Excerpted records START
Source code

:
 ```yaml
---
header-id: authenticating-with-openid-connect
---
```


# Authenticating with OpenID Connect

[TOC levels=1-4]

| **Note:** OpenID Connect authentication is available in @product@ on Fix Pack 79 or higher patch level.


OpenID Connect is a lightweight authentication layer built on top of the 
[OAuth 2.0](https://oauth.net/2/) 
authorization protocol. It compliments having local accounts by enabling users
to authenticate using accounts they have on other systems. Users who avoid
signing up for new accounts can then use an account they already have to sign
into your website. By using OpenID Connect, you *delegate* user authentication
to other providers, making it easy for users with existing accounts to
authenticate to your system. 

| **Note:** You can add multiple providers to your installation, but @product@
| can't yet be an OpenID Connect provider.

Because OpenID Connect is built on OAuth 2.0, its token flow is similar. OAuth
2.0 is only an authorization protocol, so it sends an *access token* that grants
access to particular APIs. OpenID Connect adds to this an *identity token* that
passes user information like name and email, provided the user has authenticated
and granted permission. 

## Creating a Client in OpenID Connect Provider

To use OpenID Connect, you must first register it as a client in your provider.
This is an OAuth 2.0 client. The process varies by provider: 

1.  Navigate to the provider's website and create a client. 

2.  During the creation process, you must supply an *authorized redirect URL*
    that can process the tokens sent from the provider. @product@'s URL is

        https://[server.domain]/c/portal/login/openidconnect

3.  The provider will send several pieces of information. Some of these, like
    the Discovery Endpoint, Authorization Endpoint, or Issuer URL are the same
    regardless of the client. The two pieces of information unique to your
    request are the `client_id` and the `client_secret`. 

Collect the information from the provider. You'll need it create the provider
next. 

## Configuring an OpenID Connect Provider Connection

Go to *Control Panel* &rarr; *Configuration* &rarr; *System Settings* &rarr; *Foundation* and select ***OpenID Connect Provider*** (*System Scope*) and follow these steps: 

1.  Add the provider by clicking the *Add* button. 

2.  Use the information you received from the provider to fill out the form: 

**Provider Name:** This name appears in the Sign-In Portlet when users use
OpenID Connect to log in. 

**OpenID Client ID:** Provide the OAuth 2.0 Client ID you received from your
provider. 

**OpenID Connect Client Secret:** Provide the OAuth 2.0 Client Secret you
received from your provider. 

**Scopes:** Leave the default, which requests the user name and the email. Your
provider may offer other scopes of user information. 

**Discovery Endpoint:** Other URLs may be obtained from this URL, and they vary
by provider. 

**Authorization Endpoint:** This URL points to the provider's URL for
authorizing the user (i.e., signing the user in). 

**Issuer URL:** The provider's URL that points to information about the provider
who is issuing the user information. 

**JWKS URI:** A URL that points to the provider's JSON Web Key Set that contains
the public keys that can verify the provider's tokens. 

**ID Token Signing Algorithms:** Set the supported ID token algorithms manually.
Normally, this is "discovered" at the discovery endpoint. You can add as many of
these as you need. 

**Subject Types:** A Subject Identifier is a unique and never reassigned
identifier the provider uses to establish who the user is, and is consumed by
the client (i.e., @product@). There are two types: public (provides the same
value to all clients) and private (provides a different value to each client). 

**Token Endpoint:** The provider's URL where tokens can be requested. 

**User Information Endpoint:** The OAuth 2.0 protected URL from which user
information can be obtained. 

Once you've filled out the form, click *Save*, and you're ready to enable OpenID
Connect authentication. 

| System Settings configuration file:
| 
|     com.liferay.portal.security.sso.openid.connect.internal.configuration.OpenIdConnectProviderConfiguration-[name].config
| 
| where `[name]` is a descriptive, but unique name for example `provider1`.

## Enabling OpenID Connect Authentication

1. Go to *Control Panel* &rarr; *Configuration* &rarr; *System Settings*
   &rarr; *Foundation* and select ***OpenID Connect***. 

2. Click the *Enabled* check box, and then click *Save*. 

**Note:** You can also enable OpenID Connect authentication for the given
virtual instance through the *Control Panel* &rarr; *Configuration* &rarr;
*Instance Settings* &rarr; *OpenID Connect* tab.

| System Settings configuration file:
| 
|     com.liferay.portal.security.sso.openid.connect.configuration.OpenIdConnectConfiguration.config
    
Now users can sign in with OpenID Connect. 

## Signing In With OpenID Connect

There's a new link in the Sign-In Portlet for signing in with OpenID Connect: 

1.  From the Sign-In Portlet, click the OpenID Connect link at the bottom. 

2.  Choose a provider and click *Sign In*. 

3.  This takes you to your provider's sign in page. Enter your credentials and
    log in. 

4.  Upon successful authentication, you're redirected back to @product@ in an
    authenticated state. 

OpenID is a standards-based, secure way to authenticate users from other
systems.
Excerpted records END
== What you are asked to do ==
Select the lines from the entries that include the word "liferay".

== Exercise answer ==
|     com.liferay.portal.security.sso.openid.connect.internal.configuration.OpenIdConnectProviderConfiguration-[name].config
|     com.liferay.portal.security.sso.openid.connect.configuration.OpenIdConnectConfiguration.config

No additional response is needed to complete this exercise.